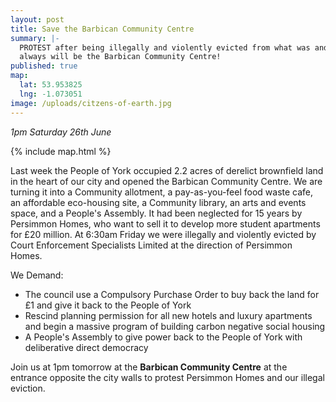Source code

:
 ```yaml
---
layout: post
title: Save the Barbican Community Centre
summary: |-
  PROTEST after being illegally and violently evicted from what was and
  always will be the Barbican Community Centre!
published: true
map:
  lat: 53.953825
  lng: -1.073051
image: /uploads/citzens-of-earth.jpg
---
```

*1pm Saturday 26th June*

{% include map.html %}

Last week the People of York occupied 2.2 acres of derelict brownfield land in the heart of our city and opened the Barbican Community Centre. We are turning it into a Community allotment, a pay-as-you-feel food waste cafe, an affordable eco-housing site, a Community library, an arts and events space, and a People's Assembly. It had been neglected for 15 years by Persimmon Homes, who want to sell it to develop more student apartments for £20 million.
At 6:30am Friday we were illegally and violently evicted by Court Enforcement Specialists Limited at the direction of Persimmon Homes.

We Demand:

* The council use a Compulsory Purchase Order to buy back the land for £1 and give it back to the People of York
* Rescind planning permission for all new hotels and luxury apartments and begin a massive program of building carbon negative social housing
* A People's Assembly to give power back to the People of York with deliberative direct democracy

Join us at 1pm tomorrow at the **Barbican Community Centre** at the entrance opposite the city walls to protest Persimmon Homes and our illegal eviction.
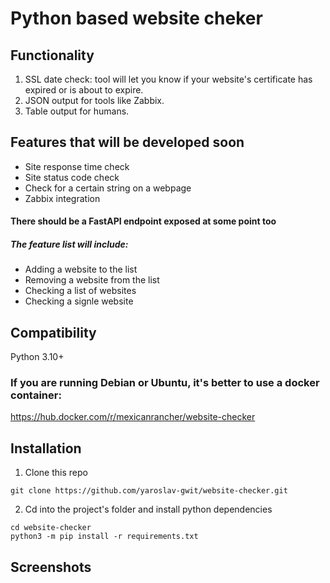 # Python based website cheker
## Functionality
1. SSL date check: tool will let you know if your website's certificate has expired or is about to expire.
2. JSON output for tools like Zabbix.
3. Table output for humans.

## Features that will be developed soon
- Site response time check
- Site status code check
- Check for a certain string on a webpage
- Zabbix integration
#### There should be a FastAPI endpoint exposed at some point too
##### The feature list will include:
- Adding a website to the list
- Removing a website from the list
- Checking a list of websites
- Checking a signle website

## Compatibility
Python 3.10+

### If you are running Debian or Ubuntu, it's better to use a docker container:
https://hub.docker.com/r/mexicanrancher/website-checker

## Installation
1. Clone this repo
```
git clone https://github.com/yaroslav-gwit/website-checker.git
```
2. Cd into the project's folder and install python dependencies
```
cd website-checker
python3 -m pip install -r requirements.txt
```

## Screenshots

_____

Taking the line with "- Removing a website from the list" as the first, copy every line through the end of the entries above exactly, with no others.

- Removing a website from the list
- Checking a list of websites
- Checking a signle website

## Compatibility
Python 3.10+

### If you are running Debian or Ubuntu, it's better to use a docker container:
https://hub.docker.com/r/mexicanrancher/website-checker

## Installation
1. Clone this repo
```
git clone https://github.com/yaroslav-gwit/website-checker.git
```
2. Cd into the project's folder and install python dependencies
```
cd website-checker
python3 -m pip install -r requirements.txt
```

## Screenshots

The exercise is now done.